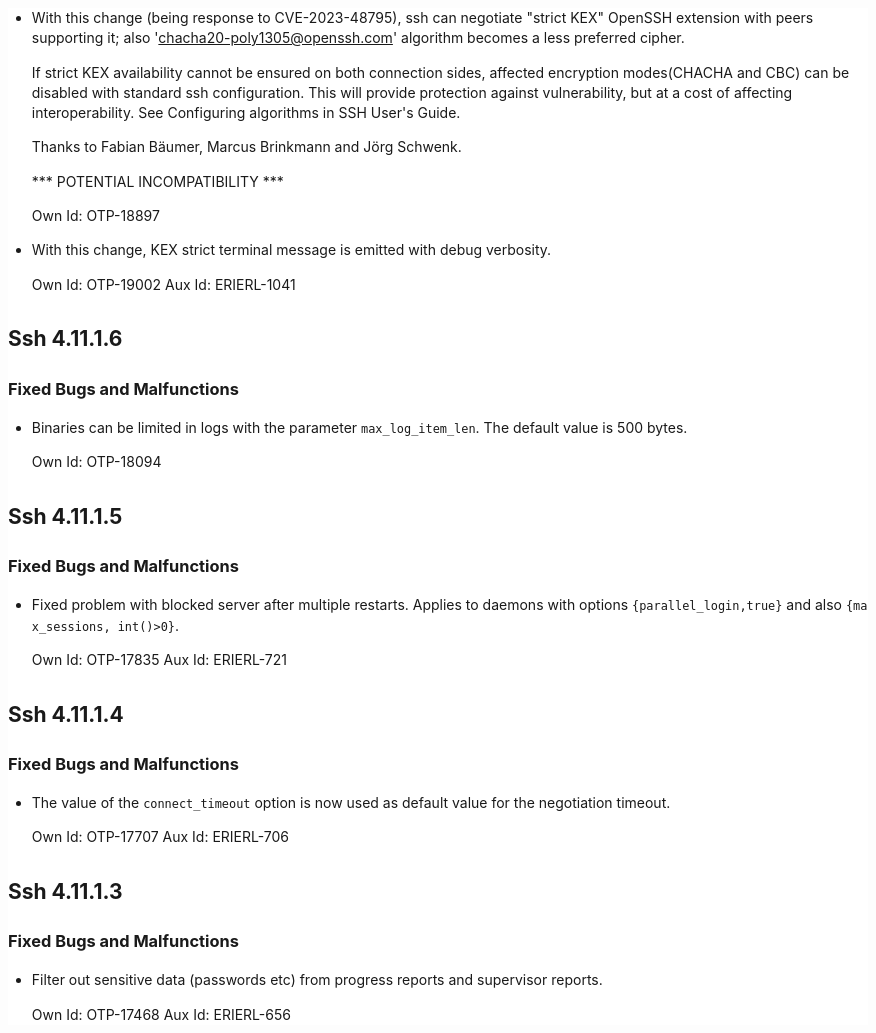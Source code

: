 * With this change (being response to CVE-2023-48795), ssh can negotiate "strict KEX" OpenSSH extension with peers supporting it; also 'chacha20-poly1305@openssh.com' algorithm becomes a less preferred cipher.

  If strict KEX availability cannot be ensured on both connection sides, affected encryption modes(CHACHA and CBC) can be disabled with standard ssh configuration. This will provide protection against vulnerability, but at a cost of affecting interoperability. See Configuring algorithms in SSH User's Guide.

  Thanks to Fabian Bäumer, Marcus Brinkmann and Jörg Schwenk.

  \*** POTENTIAL INCOMPATIBILITY ***

  Own Id: OTP-18897
* With this change, KEX strict terminal message is emitted with debug verbosity.

  Own Id: OTP-19002 Aux Id: ERIERL-1041

## Ssh 4.11.1.6

### Fixed Bugs and Malfunctions

- Binaries can be limited in logs with the parameter `max_log_item_len`. The
  default value is 500 bytes.

  Own Id: OTP-18094

## Ssh 4.11.1.5

### Fixed Bugs and Malfunctions

- Fixed problem with blocked server after multiple restarts. Applies to daemons
  with options `{parallel_login,true}` and also `{max_sessions, int()>0}`.

  Own Id: OTP-17835 Aux Id: ERIERL-721

## Ssh 4.11.1.4

### Fixed Bugs and Malfunctions

- The value of the `connect_timeout` option is now used as default value for the
  negotiation timeout.

  Own Id: OTP-17707 Aux Id: ERIERL-706

## Ssh 4.11.1.3

### Fixed Bugs and Malfunctions

- Filter out sensitive data (passwords etc) from progress reports and supervisor
  reports.

  Own Id: OTP-17468 Aux Id: ERIERL-656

------------------------------------------------------------------------

Start from the line that holds "- Filter out" and print each line to the end of the records exactly, leaving out everything before it.

Result:
- Filter out sensitive data (passwords etc) from progress reports and supervisor
  reports.

  Own Id: OTP-17468 Aux Id: ERIERL-656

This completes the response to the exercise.